___ EXTRACTED MATERIAL
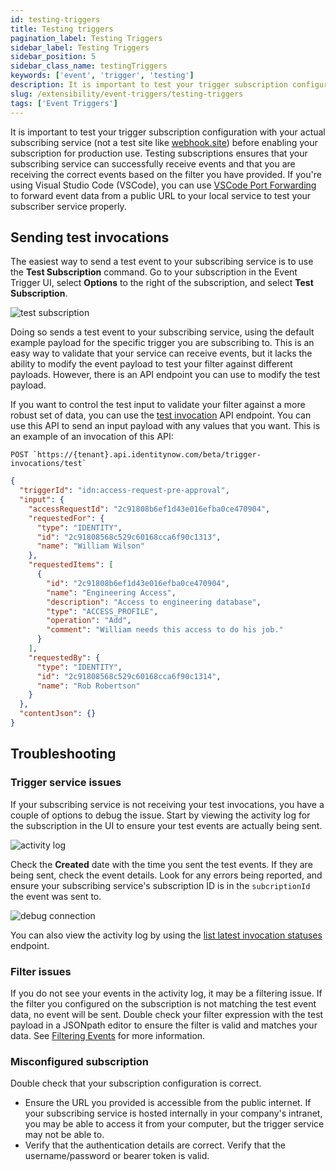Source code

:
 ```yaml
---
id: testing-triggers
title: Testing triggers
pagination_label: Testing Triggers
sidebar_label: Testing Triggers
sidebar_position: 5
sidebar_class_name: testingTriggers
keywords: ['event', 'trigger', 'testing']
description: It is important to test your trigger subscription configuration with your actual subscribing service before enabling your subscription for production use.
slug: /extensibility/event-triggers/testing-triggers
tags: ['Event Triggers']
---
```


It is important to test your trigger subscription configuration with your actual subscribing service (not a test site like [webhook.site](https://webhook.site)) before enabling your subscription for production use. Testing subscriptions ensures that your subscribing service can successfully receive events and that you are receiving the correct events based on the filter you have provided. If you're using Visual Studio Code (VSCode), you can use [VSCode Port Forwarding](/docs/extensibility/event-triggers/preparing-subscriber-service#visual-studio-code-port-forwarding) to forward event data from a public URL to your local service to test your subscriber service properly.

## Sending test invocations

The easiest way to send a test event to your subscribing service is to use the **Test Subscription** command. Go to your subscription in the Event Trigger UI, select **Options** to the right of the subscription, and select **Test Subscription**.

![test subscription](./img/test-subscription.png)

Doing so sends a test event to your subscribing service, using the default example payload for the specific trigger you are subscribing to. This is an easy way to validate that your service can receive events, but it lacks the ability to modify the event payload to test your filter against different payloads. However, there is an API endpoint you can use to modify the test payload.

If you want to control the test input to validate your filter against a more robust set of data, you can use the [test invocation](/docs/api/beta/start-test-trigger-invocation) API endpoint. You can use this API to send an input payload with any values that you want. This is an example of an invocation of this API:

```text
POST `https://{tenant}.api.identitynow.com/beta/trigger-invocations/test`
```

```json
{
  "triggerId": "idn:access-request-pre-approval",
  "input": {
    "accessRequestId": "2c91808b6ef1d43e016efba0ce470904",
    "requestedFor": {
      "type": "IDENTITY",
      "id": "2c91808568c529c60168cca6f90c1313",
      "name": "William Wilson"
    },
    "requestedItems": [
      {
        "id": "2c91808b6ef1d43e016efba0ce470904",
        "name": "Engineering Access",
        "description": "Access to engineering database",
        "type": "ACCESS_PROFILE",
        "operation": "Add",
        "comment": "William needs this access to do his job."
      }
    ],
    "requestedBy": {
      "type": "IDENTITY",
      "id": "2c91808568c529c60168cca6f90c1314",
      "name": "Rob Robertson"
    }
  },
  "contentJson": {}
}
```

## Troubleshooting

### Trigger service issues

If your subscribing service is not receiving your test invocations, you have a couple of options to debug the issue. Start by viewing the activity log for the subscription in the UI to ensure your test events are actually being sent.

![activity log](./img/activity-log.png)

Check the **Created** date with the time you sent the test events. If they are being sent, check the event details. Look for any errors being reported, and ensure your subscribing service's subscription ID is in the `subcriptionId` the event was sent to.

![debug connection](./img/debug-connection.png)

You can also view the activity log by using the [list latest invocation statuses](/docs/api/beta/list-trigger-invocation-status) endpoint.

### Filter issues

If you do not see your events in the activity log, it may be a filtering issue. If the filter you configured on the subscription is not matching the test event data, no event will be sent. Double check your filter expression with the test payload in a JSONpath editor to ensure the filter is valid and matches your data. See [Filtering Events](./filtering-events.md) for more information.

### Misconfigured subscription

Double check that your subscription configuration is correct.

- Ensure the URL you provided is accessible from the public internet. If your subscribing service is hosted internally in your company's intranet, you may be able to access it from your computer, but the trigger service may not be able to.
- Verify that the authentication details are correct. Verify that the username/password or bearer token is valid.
______
___ EXTRACTED MATERIAL
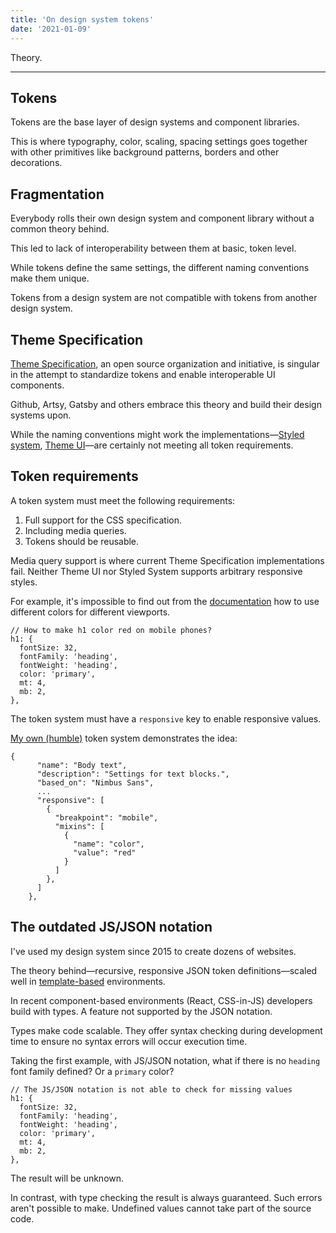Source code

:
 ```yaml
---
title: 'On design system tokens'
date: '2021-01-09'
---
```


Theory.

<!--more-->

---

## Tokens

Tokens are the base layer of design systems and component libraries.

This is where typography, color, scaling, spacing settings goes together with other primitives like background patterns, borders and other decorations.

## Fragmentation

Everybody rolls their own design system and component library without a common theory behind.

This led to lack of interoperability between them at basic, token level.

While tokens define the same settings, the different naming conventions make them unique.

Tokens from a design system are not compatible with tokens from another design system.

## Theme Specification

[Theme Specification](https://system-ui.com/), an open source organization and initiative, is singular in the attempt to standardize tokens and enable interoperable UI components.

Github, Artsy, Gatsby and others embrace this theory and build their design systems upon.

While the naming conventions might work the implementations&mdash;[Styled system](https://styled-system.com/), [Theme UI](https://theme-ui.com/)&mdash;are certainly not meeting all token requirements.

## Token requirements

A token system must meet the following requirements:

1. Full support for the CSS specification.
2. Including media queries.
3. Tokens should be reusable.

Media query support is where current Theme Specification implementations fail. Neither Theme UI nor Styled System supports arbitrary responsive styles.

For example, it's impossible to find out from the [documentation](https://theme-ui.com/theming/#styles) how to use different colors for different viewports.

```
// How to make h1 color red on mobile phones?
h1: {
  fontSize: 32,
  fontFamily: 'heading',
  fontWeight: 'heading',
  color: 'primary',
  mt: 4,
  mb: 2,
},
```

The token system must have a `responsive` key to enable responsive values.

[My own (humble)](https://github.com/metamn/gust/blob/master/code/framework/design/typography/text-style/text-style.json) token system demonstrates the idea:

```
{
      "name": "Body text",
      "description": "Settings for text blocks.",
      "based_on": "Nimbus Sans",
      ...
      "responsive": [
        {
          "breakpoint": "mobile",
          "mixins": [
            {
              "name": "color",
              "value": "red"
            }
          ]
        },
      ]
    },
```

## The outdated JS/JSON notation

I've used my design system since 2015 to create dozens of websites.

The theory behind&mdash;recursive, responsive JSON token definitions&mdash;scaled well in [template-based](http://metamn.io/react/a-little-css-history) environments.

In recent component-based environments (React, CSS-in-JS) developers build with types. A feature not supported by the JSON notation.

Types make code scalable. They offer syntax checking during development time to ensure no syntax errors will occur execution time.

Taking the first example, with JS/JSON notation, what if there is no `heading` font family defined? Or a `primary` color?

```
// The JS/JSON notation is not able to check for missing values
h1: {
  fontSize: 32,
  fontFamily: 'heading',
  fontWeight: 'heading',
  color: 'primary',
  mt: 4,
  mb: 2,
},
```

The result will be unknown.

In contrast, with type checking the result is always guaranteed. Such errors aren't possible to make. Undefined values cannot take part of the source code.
______
### BRIEF:
Copy all the lines from the data above that hold the word "issues".

### ANSWER BELOW:
### Trigger service issues
### Filter issues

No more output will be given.